§ Data
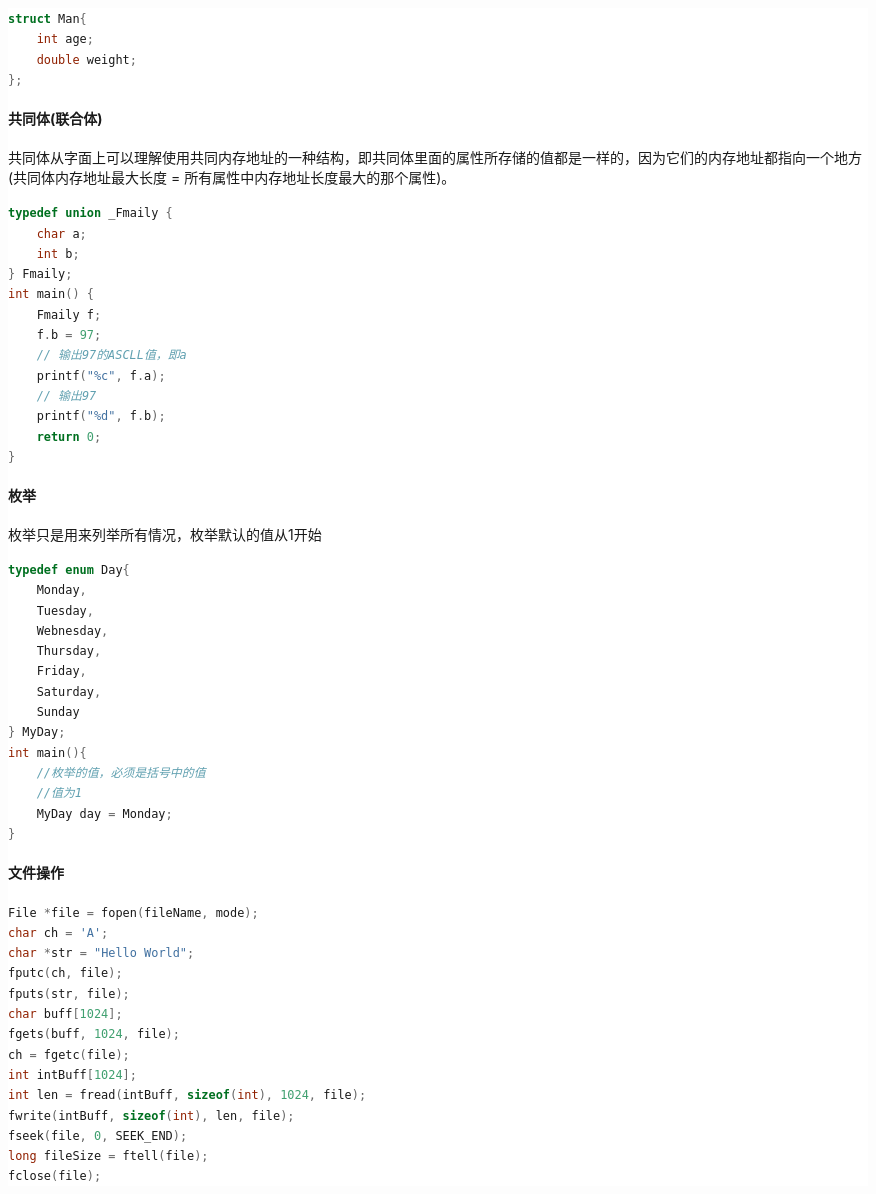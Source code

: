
 ```c
struct Man{
    int age;
    double weight;
};
```

#### 共同体(联合体)

共同体从字面上可以理解使用共同内存地址的一种结构，即共同体里面的属性所存储的值都是一样的，因为它们的内存地址都指向一个地方
(共同体内存地址最大长度 = 所有属性中内存地址长度最大的那个属性)。
```c
typedef union _Fmaily {
    char a;
    int b;
} Fmaily;
int main() {
    Fmaily f;
    f.b = 97;
    // 输出97的ASCLL值，即a
    printf("%c", f.a);
    // 输出97
    printf("%d", f.b);
    return 0;
}
```

#### 枚举

枚举只是用来列举所有情况，枚举默认的值从1开始
```c
typedef enum Day{
    Monday,
    Tuesday,
    Webnesday,
    Thursday,
    Friday,
    Saturday,
    Sunday
} MyDay;
int main(){
    //枚举的值，必须是括号中的值
    //值为1
    MyDay day = Monday;
}
```

#### 文件操作

```c
File *file = fopen(fileName, mode);
char ch = 'A';
char *str = "Hello World";
fputc(ch, file);
fputs(str, file);
char buff[1024];
fgets(buff, 1024, file);
ch = fgetc(file);
int intBuff[1024];
int len = fread(intBuff, sizeof(int), 1024, file);
fwrite(intBuff, sizeof(int), len, file);
fseek(file, 0, SEEK_END);
long fileSize = ftell(file);
fclose(file);
```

§ Assignment
Using the records above, find and show each line with the string "file".

§ Your response
File *file = fopen(fileName, mode);
fputc(ch, file);
fputs(str, file);
fgets(buff, 1024, file);
ch = fgetc(file);
int len = fread(intBuff, sizeof(int), 1024, file);
fwrite(intBuff, sizeof(int), len, file);
fseek(file, 0, SEEK_END);
long fileSize = ftell(file);
fclose(file);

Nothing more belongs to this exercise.